October (In a Few Words)

The third month of my time at MSA has drawn to a close. Although October had the consistency of frozen oatmeal, it seems as if I typed my September post only days ago. I feel like this is rather consistent with the majority of the population, though.

Nothing catastrophic occurred during October. I did not spontaneously explode into a million specks of tragedy. I did not succumb to a mysterious disease of the mind. I did not wake up and find myself stranded in an ocean infested with pizza-shark hybrids. But the month was, indeed, a month. I woke up every single day, and then I went back to sleep (for the most part). And can you believe that I was up to my old tricks? Yeah, I spent those thirty-one days respiring and digesting like an absolute crazy person. And, guess what? I even let my blood circulate.

Gasp.

I apologize for the horrors presented in the paragraph above. I promise that I will now attempt to keep my audience in mind. By the way, I would like to thank each and every one of my viewers. You guys read words, and I find that super cool.

But, enough jokes aside, October did prove a pleasant surprise at points. I found the weather most exciting. Since I despise exceedingly warm temperatures and sometimes think of the sun as my antagonist, I found the sudden change in weather quite glorious. I know that I will miss the sun when all of the trees seem dead and decrepit, but I do not care at this point. Summer lasts literally ages compared to other, better seasons. And although the natural world can be oh so decadent during the warmer months, it can be even more flavorful during the fall. The earth flaunts its last bit of flora before the frost, and the trees fade in satisfying shades of color. Later, the leaves pepper the ground like little freckles. I am especially fond of the yellow leaves because they seem so acidic, like lemons. Anyway, pieces of my favorite kind of weather accompanied October, and I hope it lingers. I hope no absurd flashes of warm weather puncture it either.

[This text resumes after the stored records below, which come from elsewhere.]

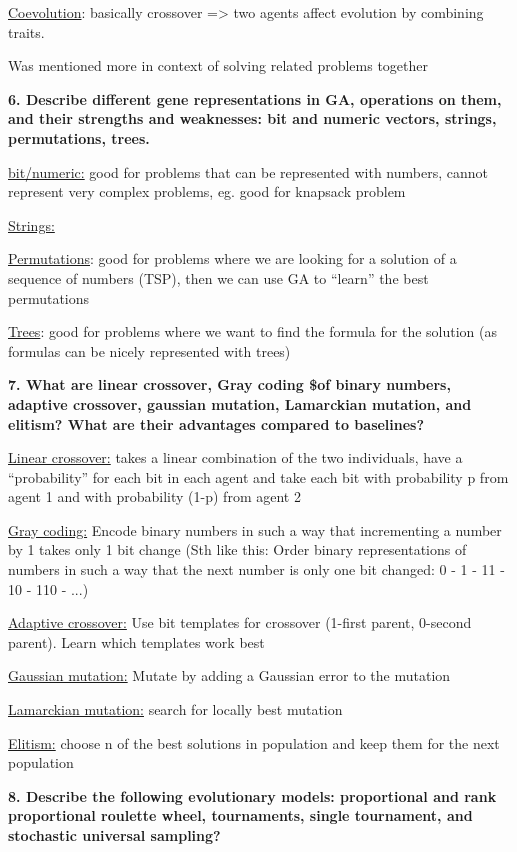 \underline{Coevolution}: basically crossover =\textgreater{} two agents
affect evolution by combining traits.

Was mentioned more in context of solving related problems together

\textbf{6. Describe different gene representations in GA, operations on
them, and their strengths and weaknesses: bit and numeric vectors,
strings, permutations, trees.}

\underline{bit/numeric:} good for problems that can be represented with
numbers, cannot represent very complex problems, eg. good for knapsack
problem

\underline{Strings:}

\underline{Permutations}: good for problems where we are looking for a
solution of a sequence of numbers (TSP), then we can use GA to ``learn''
the best permutations

\underline{Trees}: good for problems where we want to find the formula
for the solution (as formulas can be nicely represented with trees)

\textbf{7. What are linear crossover, Gray coding \$of binary numbers,
adaptive crossover, gaussian mutation, Lamarckian mutation, and elitism?
What are their advantages compared to baselines?}

\underline{Linear crossover:} takes a linear combination of the two
individuals, have a ``probability'' for each bit in each agent and take
each bit with probability p from agent 1 and with probability (1-p) from
agent 2

\underline{Gray coding:} Encode binary numbers in such a way that
incrementing a number by 1 takes only 1 bit change (Sth like this: Order
binary representations of numbers in such a way that the next number is
only one bit changed: 0 - 1 - 11 - 10 - 110 - ...)

\underline{Adaptive crossover:} Use bit templates for crossover (1-first
parent, 0-second parent). Learn which templates work best

\underline{Gaussian mutation:} Mutate by adding a Gaussian error to the
mutation

\underline{Lamarckian mutation:} search for locally best mutation

\underline{Elitism:} choose n of the best solutions in population and
keep them for the next population

\textbf{8. Describe the following evolutionary models: proportional and
rank proportional roulette wheel, tournaments, single tournament, and
stochastic universal sampling?}

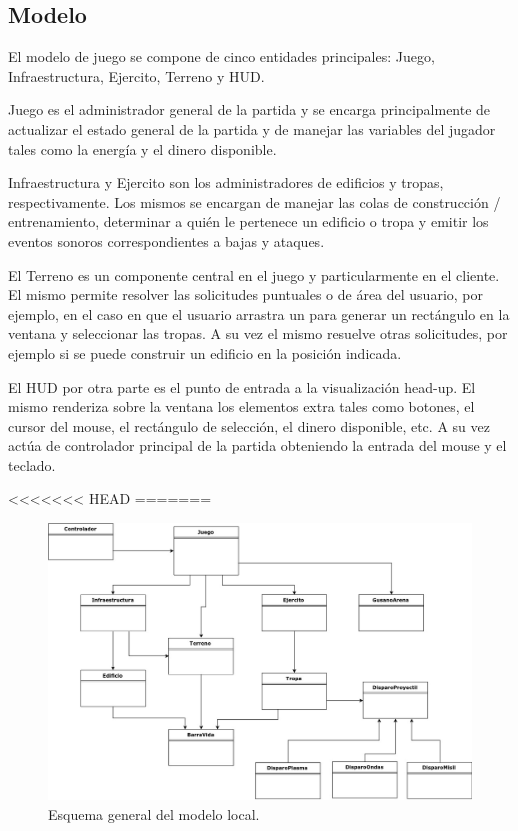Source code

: \documentclass[titlepage,a4paper,12pt]{article}
\begin{document}
\subsection{Modelo}
El modelo de juego se compone de cinco entidades principales: Juego, Infraestructura, Ejercito, Terreno y HUD. 

Juego es el administrador general de la partida y se encarga principalmente de actualizar el estado general de la partida y de manejar las variables del jugador tales como la energía y el dinero disponible.

Infraestructura y Ejercito son los administradores de edificios y tropas, respectivamente. Los mismos se encargan de manejar las colas de construcción / entrenamiento, determinar a quién le pertenece un edificio o tropa y emitir los eventos sonoros correspondientes a bajas y ataques.

El Terreno es un componente central en el juego y particularmente en el cliente. El mismo permite resolver las solicitudes puntuales o de área del usuario, por ejemplo, en el caso en que el usuario arrastra un para generar un rectángulo en la ventana y seleccionar las tropas. A su vez el mismo resuelve otras solicitudes, por ejemplo si se puede construir un edificio en la posición indicada.

El HUD por otra parte es el punto de entrada a la visualización head-up. El mismo renderiza sobre la ventana los elementos extra tales como botones, el cursor del mouse, el rectángulo de selección, el dinero disponible, etc. A su vez actúa de controlador principal de la partida obteniendo la entrada del mouse y el teclado.

<<<<<<< HEAD
=======
\begin{figure}[H]
	\centering
	\includegraphics[width=14cm]{../imagenes/esquema-cliente-modelo.jpg}
	\caption{\label{fig:esquema-cliente-modelo} Esquema general del modelo local.}
\end{figure}
\end{document}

October had a theme of beauty. More so, it had a theme of fighting to feel this beauty. Life, although apathetic to the strife of the individual, seems as if it seeks to ruin you. It seems as if it seeks to corrode your skin and your mind and your appreciation. We all exist in such an elaborate painting of existence, but the paint feels cracked and muddled at some points. At others, the paint seems to glow. When running is smooth and the road is even smoother, everything exists in a bright and yellow fashion. But feet fall flat and sink into cracked concrete, and the sky flings wrath down in the form of lashing raindrops. The trees relinquish their leaves which saturate the ground like deferred dreams. But living means appreciating this instead of solely trusting in the sun and its light and its happiness. You can not think of the world with a smile only when it treats you well, as living is a fight to feel filled with beauty. Living is a fight in itself, but it is also a fight for possession of appreciation.

All in all, October has been a month, indeed. I have compared this year’s situation to last year’s quite a bit, and I see evidence of growth. I hope this trend continues.


Wednesday’s Fun Fact:

You are an individual with a ton of potential.

(:

Author: Callie Matthews

"I have hated the words and I have loved them, and I hope I have made them right." - The Book Thief

One thought on “October (In a Few Words)”

  1. This was so pleasant to read. I too, reflected on this month in my blog. I appreciated your humor/sarcasm. Most importantly, I love the way you word things so eloquently. It feels like a work of art(it is).